##### THE INPUT #####

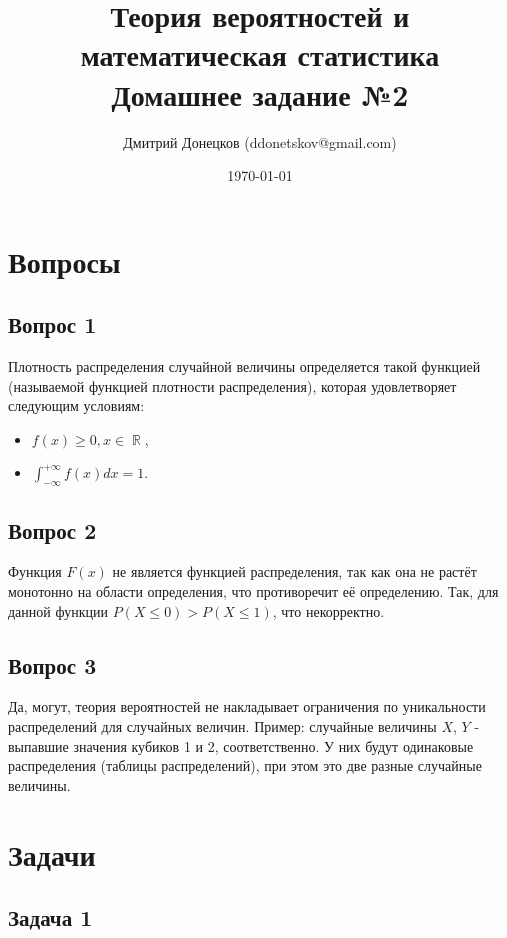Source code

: \documentclass[a4paper,11pt]{article}
\title{\vspace{-1.5cm}Теория вероятностей и математическая статистика \\
Домашнее задание №2}
\author{Дмитрий Донецков (ddonetskov@gmail.com)}
\date{\today}
\DeclareMathOperator*{\R}{\mathbb{R}}   %
\begin{document}
\maketitle

\section{Вопросы}

\subsection{Вопрос 1}

Плотность распределения случайной величины определяется такой функцией (называемой функцией плотности распределения), которая удовлетворяет следующим условиям:

\begin{itemize}
\item $f(x) \geq 0, x \in \R$,
\item $\int_{-\infty}^{+\infty}f(x)dx = 1$.
\end{itemize}

\subsection{Вопрос 2}

Функция $F(x)$ не является функцией распределения, так как она не растёт монотонно на области определения, что противоречит её определению. Так, для данной функции $P(X \leq 0) > P(X \leq 1)$, что некорректно.

\subsection{Вопрос 3}

Да, могут, теория вероятностей не накладывает ограничения по уникальности распределений для случайных величин. Пример: случайные величины $X$, $Y$ - выпавшие значения кубиков 1 и 2, соответственно. У них будут одинаковые распределения (таблицы распределений), при этом это две разные случайные величины.

\section{Задачи}

\subsection{Задача 1}
\end{document}
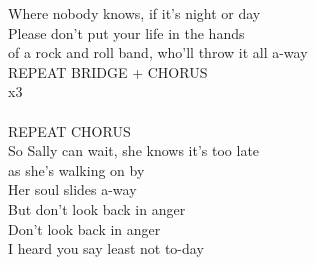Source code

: Where  nobody  knows,  if it's night or  day   \\
 Please don't put your  life in the  hands\\
of a  rock and roll  band,  who'll throw it all a-way   \\
REPEAT BRIDGE + CHORUS\\
   x3\\
       \\
REPEAT CHORUS\\
 So  Sally can  wait, she  knows it's too  late\\
as she's  walking on  by   \\
 Her soul  slides a-way\\
But don't look  back in anger\\
Don't look  back in anger\\
I heard you  say        least not to-day\\
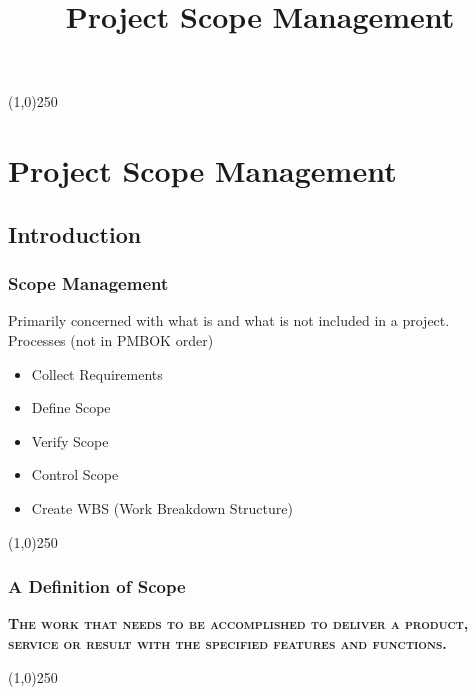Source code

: 



\title[Project Management \& BIM]{Project Scope Management}
%


%

\tableofcontents
\newpage



\begin{frame}
\titlepage
\end{frame}\begin{center}\line(1,0){250}\end{center}
%
%


\section{Project Scope Management}

\subsection{Introduction}



\begin{frame}
\frametitle{Scope Management}
Primarily concerned with what is and what is not included in a project.\\
Processes (not in PMBOK order)
\begin{itemize}
 	\item Collect Requirements
 	\item Define Scope
 	\item Verify Scope
 	\item Control Scope
 	\item Create WBS (Work Breakdown Structure)
\end{itemize}
\end{frame}\begin{center}\line(1,0){250}\end{center}



\begin{frame}
\frametitle{A Definition of Scope}
\textbf{\textsc{The work that needs to be accomplished to deliver a product, service or result with the specified features and functions.}}
\end{frame}\begin{center}\line(1,0){250}\end{center}



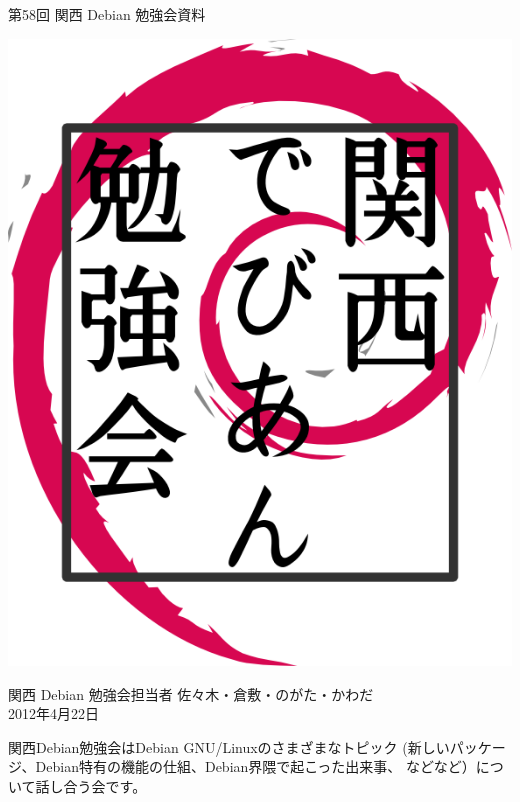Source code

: \documentclass[mingoth,a4paper]{jsarticle}
\newcommand{\debmtgyear}{2012}
\newcommand{\debmtgdate}{22}
\newcommand{\debmtgmonth}{4}
\newcommand{\debmtgnumber}{58}
\begin{document}
\begin{titlepage}


 第\debmtgnumber{}回 関西 Debian 勉強会資料

\vspace{2cm}

\begin{center}
\includegraphics{image200802/kansaidebianlogo.png}
\end{center}

\begin{flushright}
\hfill{}関西 Debian 勉強会担当者 佐々木・倉敷・のがた・かわだ \\
\hfill{}\debmtgyear{}年\debmtgmonth{}月\debmtgdate{}日
\end{flushright}

\thispagestyle{empty}
\end{titlepage}


 関西Debian勉強会はDebian GNU/Linuxのさまざまなトピック
 (新しいパッケージ、Debian特有の機能の仕組、Debian界隈で起こった出来事、
 などなど）について話し合う会です。
\end{document}

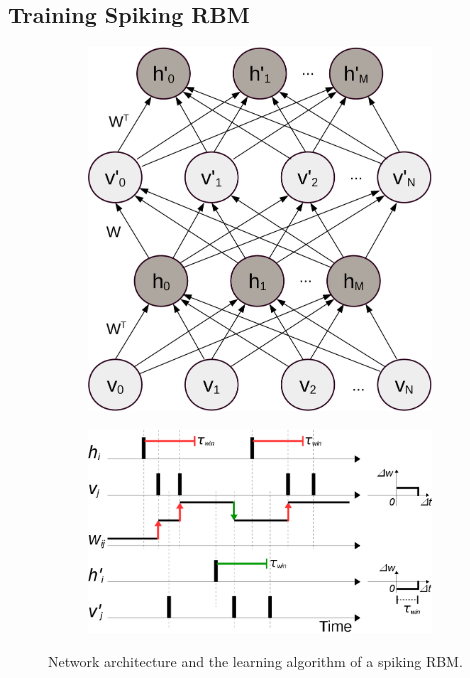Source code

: \subsection{Training Spiking RBM}
\label{subsec:exp_SRBM}
\begin{figure}[h]
	\centering
	\begin{subfigure}[c]{0.33\textwidth}
		\includegraphics[width=\textwidth]{pics_sdlm/rbm.png}
	\end{subfigure}
	\begin{subfigure}[c]{0.66\textwidth}
		\includegraphics[width=\textwidth]{pics_sdlm/rSTDP_rbm.png}
	\end{subfigure}
	\caption{Network architecture and the learning algorithm of a spiking RBM.}
	\label{fig:sRBM}
\end{figure}

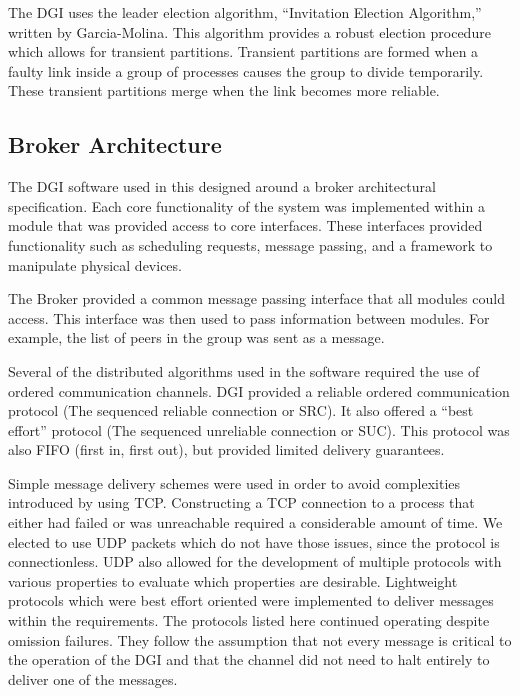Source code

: The DGI uses the leader election algorithm, ``Invitation Election Algorithm,'' written by Garcia-Molina\cite{INVITATIONELECTION}.
This algorithm provides a robust election procedure which allows for transient partitions.
Transient partitions are formed when a faulty link inside a group of processes causes the group to divide temporarily.
These transient partitions merge when the link becomes more reliable.

\subsection{Broker Architecture}

The DGI software used in this designed around a broker architectural specification.
Each core functionality of the system was implemented within a module that was provided access to core interfaces.
These interfaces provided functionality such as scheduling requests, message passing, and a framework to manipulate physical devices.

The Broker provided a common message passing interface that all modules could access.
This interface was then used to pass information between modules. 
For example, the list of peers in the group was sent as a message. 

Several of the distributed algorithms used in the software required the use of ordered communication channels.
DGI provided a reliable ordered communication protocol (The sequenced reliable connection or SRC).
It also offered a ``best effort'' protocol (The sequenced unreliable connection or SUC).
This protocol was also FIFO (first in, first out), but provided limited delivery guarantees.

Simple message delivery schemes were used in order to avoid complexities introduced by using TCP.
Constructing a TCP connection to a process that either had failed or was unreachable required a considerable amount of time.
We elected to use UDP packets which do not have those issues, since the protocol is connectionless.
UDP also allowed for the development of multiple protocols with various properties to evaluate which properties are desirable.
Lightweight protocols which were best effort oriented were implemented to deliver messages within the requirements.
The protocols listed here continued operating despite omission failures.
They follow the assumption that not every message is critical to the operation of the DGI and that the channel did not need to halt entirely to deliver one of the messages.

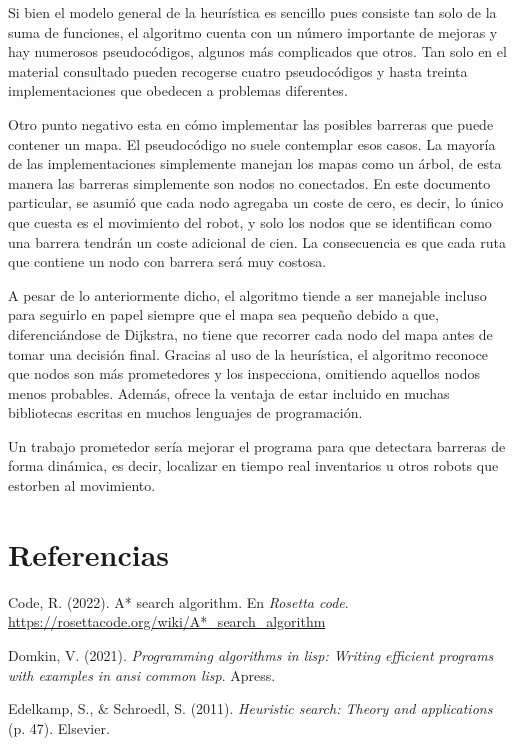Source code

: \documentclass[a4paper,12pt]{article}
\begin{document}
Si bien el modelo general de la heurística es sencillo pues consiste tan solo de la suma de funciones, el algoritmo cuenta con un número importante de mejoras y hay numerosos pseudocódigos, algunos más complicados que otros. Tan solo en el material consultado pueden recogerse cuatro pseudocódigos y hasta treinta implementaciones que obedecen a problemas diferentes.

Otro punto negativo esta en cómo implementar las posibles barreras que puede contener un mapa. El pseudocódigo no suele contemplar esos casos. La mayoría de las implementaciones simplemente manejan los mapas como un árbol, de esta manera las barreras simplemente son nodos no conectados. En este documento particular, se asumió que cada nodo agregaba un coste de cero, es decir, lo único que cuesta es el movimiento del robot, y solo los nodos que se identifican como una barrera tendrán un coste adicional de cien. La consecuencia es que cada ruta que contiene un nodo con barrera será muy costosa.

A pesar de lo anteriormente dicho, el algoritmo tiende a ser manejable incluso para seguirlo en papel siempre que el mapa sea pequeño debido a que, diferenciándose de Dijkstra, no tiene que recorrer cada nodo del mapa antes de tomar una decisión final. Gracias al uso de la heurística, el algoritmo reconoce que nodos son más prometedores y los inspecciona, omitiendo aquellos nodos menos probables. Además, ofrece la ventaja de estar incluido en muchas bibliotecas escritas en muchos lenguajes de programación.

Un trabajo prometedor sería mejorar el programa para que detectara barreras de forma dinámica, es decir, localizar en tiempo real inventarios u otros robots que estorben al movimiento.

\section*{Referencias}
\label{sec:org9dbe9c2}
\begin{hangparas}{1.5em}{1}
\hypertarget{citeproc_bib_item_1}{Code, R. (2022). A* search algorithm. En \textit{Rosetta code}. \url{https://rosettacode.org/wiki/A*_search_algorithm}}

\hypertarget{citeproc_bib_item_2}{Domkin, V. (2021). \textit{Programming algorithms in lisp: Writing efficient programs with examples in ansi common lisp}. Apress.}

\hypertarget{citeproc_bib_item_3}{Edelkamp, S., \& Schroedl, S. (2011). \textit{Heuristic search: Theory and applications} (p. 47). Elsevier.}
\end{hangparas}
\end{document}
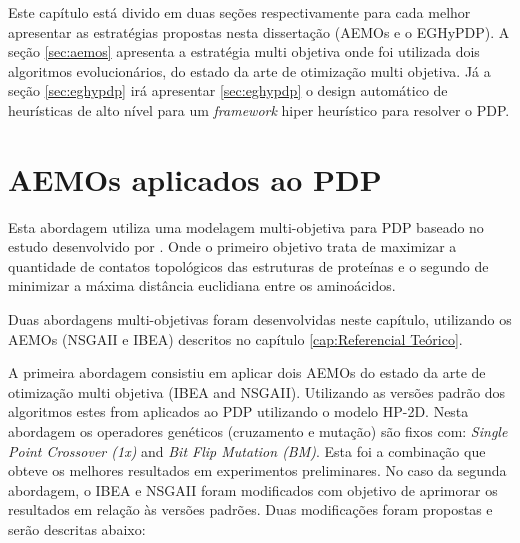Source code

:  Este capítulo está divido em duas seções respectivamente para cada melhor apresentar as estratégias propostas nesta dissertação (AEMOs e o EGHyPDP). A seção \ref{sec:aemos} apresenta a estratégia multi objetiva onde foi utilizada dois algoritmos evolucionários, do estado da arte de otimização multi objetiva. Já a seção  \ref{sec:eghypdp} irá apresentar \ref{sec:eghypdp} o design automático de heurísticas de alto nível para um \textit{framework} hiper heurístico para resolver o PDP.
 


\section{AEMOs aplicados ao PDP}
\label{sec:aeoms}

Esta abordagem utiliza uma modelagem multi-objetiva para PDP baseado no estudo desenvolvido por \cite{gabriel2012algoritmos}. Onde o primeiro objetivo trata de maximizar a quantidade de contatos topológicos das estruturas de proteínas e o segundo de minimizar a máxima distância euclidiana entre os aminoácidos. 

Duas abordagens multi-objetivas foram desenvolvidas neste capítulo, utilizando os AEMOs (NSGAII e IBEA) descritos no capítulo \ref{cap:Referencial Teórico}.

A primeira abordagem consistiu em aplicar dois AEMOs do estado da arte de otimização multi objetiva (IBEA and NSGAII). Utilizando as versões padrão dos algoritmos estes from aplicados ao PDP utilizando o modelo HP-2D. Nesta abordagem os operadores genéticos (cruzamento e mutação) são fixos com: \textit{Single Point Crossover (1x)} and \textit{Bit Flip Mutation (BM)}. Esta foi a combinação que obteve os melhores resultados em experimentos preliminares. No caso da segunda abordagem, o IBEA e NSGAII foram modificados com objetivo de aprimorar os resultados em relação às versões padrões. Duas modificações foram propostas e serão descritas abaixo:


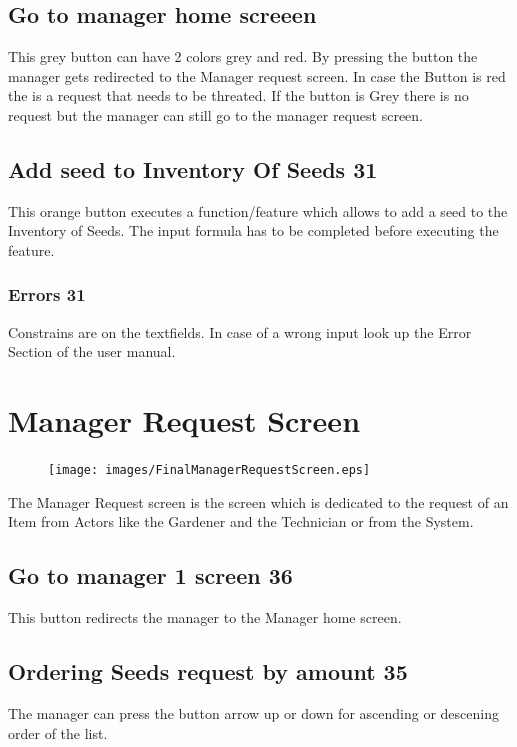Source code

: \subsection{Go to manager home screeen}
This grey button can have 2 colors grey and red. By pressing the button the
manager gets redirected to the Manager request screen. In case the Button is red
the is a request that needs to be threated. If the button is Grey there is no
request but the manager can still go to the manager request screen.

\subsection{Add seed to Inventory Of Seeds 31}
This orange button executes a function/feature which allows to add a seed to 
the Inventory of Seeds. The input formula has to be completed before executing
the feature.


\subsubsection{Errors 31}
Constrains are on the textfields. In case of a wrong input look up the Error
Section of the user manual.





\section{Manager Request Screen}
\label{sec:appendix_Manager_Request_Screen}

\begin{figure}[H]
\texttt{[image: images/FinalManagerRequestScreen.eps]}
\end{figure}

The Manager Request screen is the screen which is dedicated to the request of an
Item from  Actors like the Gardener and the Technician or from the System. 


\subsection{Go to manager 1 screen 36}
This button redirects the manager to the Manager home screen.

\subsection{Ordering Seeds request by amount 35}
The manager can press the button arrow up or down for ascending or descening
order of the list.

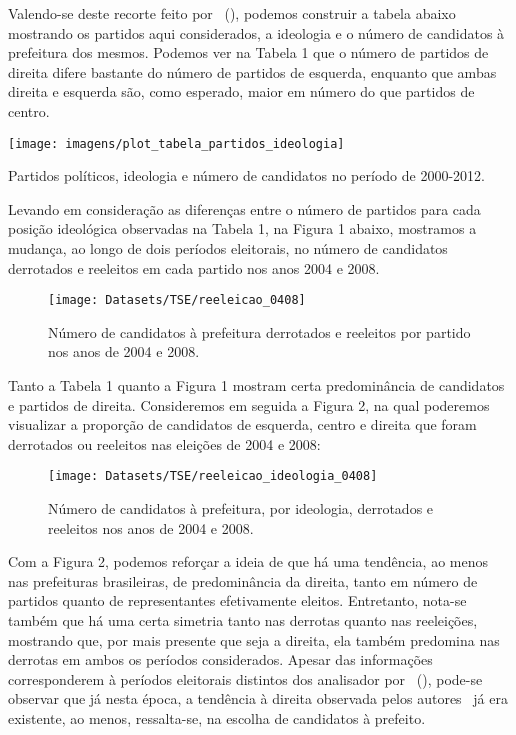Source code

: \documentclass[
	12pt,				%
	openright,			%
	twoside,			%
	a4paper,			%
	openany,
	english,			%
	brazil				%
	]{abntex2}
\begin{document}
Valendo-se deste recorte feito por ~(\citeyear{Bolognesi2022Sep}), podemos construir a tabela abaixo mostrando os partidos aqui considerados, a ideologia e o número de candidatos à prefeitura dos mesmos. Podemos ver na Tabela 1 que o número de partidos de direita difere bastante do número de partidos de esquerda, enquanto que ambas direita e esquerda são, como esperado, maior em número do que partidos de centro.

\begin{table}[htp!]
	\centering
	\hfill\texttt{[image: imagens/plot\_tabela\_partidos\_ideologia]}\hspace{\fill}
	\caption{Partidos políticos, ideologia e número de candidatos no período de 2000-2012.}
	\label{fig:plottabelapartidosideologia}
\end{table}

Levando em consideração as diferenças entre o número de partidos para cada posição ideológica observadas na Tabela 1, na Figura 1 abaixo, mostramos a mudança, ao longo de dois períodos eleitorais, no número de candidatos derrotados e reeleitos em cada partido nos anos 2004 e 2008.

\begin{figure}[htp!]
	\centering
	\hfill\texttt{[image: Datasets/TSE/reeleicao\_0408]}\hspace{\fill}
	\caption{Número de candidatos à prefeitura derrotados e reeleitos por partido nos anos de 2004 e 2008.}
	\label{fig:reelecao0408}
\end{figure}

Tanto a Tabela 1 quanto a Figura 1 mostram certa predominância de candidatos e partidos de direita. Consideremos em seguida a Figura 2, na qual poderemos visualizar a proporção de candidatos de esquerda, centro e direita que foram derrotados ou reeleitos nas eleições de 2004 e 2008:

\begin{figure}[htp!]
	\centering
	\hfill\texttt{[image: Datasets/TSE/reeleicao\_ideologia\_0408]}\hspace{\fill}
	\caption{Número de candidatos à prefeitura, por ideologia, derrotados e reeleitos nos anos de 2004 e 2008.}
	\label{fig:reeleicaoideologia0408}
\end{figure}

Com a Figura 2, podemos reforçar a ideia de que há uma tendência, ao menos nas prefeituras brasileiras, de predominância da direita, tanto em número de partidos quanto de representantes efetivamente eleitos. Entretanto, nota-se também que há uma certa simetria tanto nas derrotas quanto nas reeleições, mostrando que, por mais presente que seja a direita, ela também predomina nas derrotas em ambos os períodos considerados. Apesar das informações corresponderem à períodos eleitorais distintos dos analisador por ~(\citeyear{fuks2020afeto}), pode-se observar que já nesta época, a tendência à direita observada pelos autores~\cite{fuks2020afeto} já era existente, ao menos, ressalta-se, na escolha de candidatos à prefeito.
\end{document}
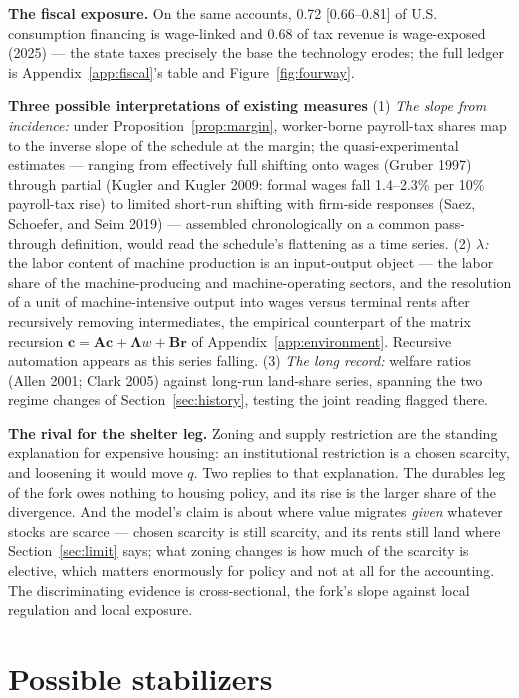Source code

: \documentclass[12pt]{article}
\theoremstyle{plain}
\begin{document}
\textbf{The fiscal exposure.} On the same accounts, 0.72 [0.66--0.81] of U.S. consumption financing is wage-linked and 0.68 of tax revenue is wage-exposed (2025) --- the state taxes precisely the base the technology erodes; the full ledger is Appendix~\ref{app:fiscal}'s table and Figure~\ref{fig:fourway}.

\textbf{Three possible interpretations of existing measures} (1) \emph{The slope from incidence:} under Proposition~\ref{prop:margin}, worker-borne payroll-tax shares map to the inverse slope of the schedule at the margin; the quasi-experimental estimates --- ranging from effectively full shifting onto wages (Gruber 1997) through partial (Kugler and Kugler 2009: formal wages fall 1.4--2.3\% per 10\% payroll-tax rise) to limited short-run shifting with firm-side responses (Saez, Schoefer, and Seim 2019) --- assembled chronologically on a common pass-through definition, would read the schedule's flattening as a time series. (2) \emph{$\lambda$:} the labor content of machine production is an input-output object --- the labor share of the machine-producing and machine-operating sectors, and the resolution of a unit of machine-intensive output into wages versus terminal rents after recursively removing intermediates, the empirical counterpart of the matrix recursion $\mathbf{c} = \mathbf{A}\mathbf{c} + \boldsymbol{\Lambda}w + \mathbf{B}\mathbf{r}$ of Appendix~\ref{app:environment}. Recursive automation appears as this series falling. (3) \emph{The long record:} welfare ratios (Allen 2001; Clark 2005) against long-run land-share series, spanning the two regime changes of Section~\ref{sec:history}, testing the joint reading flagged there.

\textbf{The rival for the shelter leg.} Zoning and supply restriction are the standing explanation for expensive housing: an institutional restriction is a chosen scarcity, and loosening it would move $q$. Two replies to that explanation. The durables leg of the fork owes nothing to housing policy, and its rise is the larger share of the divergence. And the model's claim is about where value migrates \emph{given} whatever stocks are scarce --- chosen scarcity is still scarcity, and its rents still land where Section~\ref{sec:limit} says; what zoning changes is how much of the scarcity is elective, which matters enormously for policy and not at all for the accounting. The discriminating evidence is cross-sectional, the fork's slope against local regulation and local exposure.

\section{Possible stabilizers}\label{sec:stabilizers}
\end{document}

#####

▶ **THE PROBLEM**:
Where does "modules" appear in the records above? Copy each line that holds it.

▶ **ANSWER TO THE PROBLEM**:
The Broker provided a common message passing interface that all modules could access.
This interface was then used to pass information between modules. 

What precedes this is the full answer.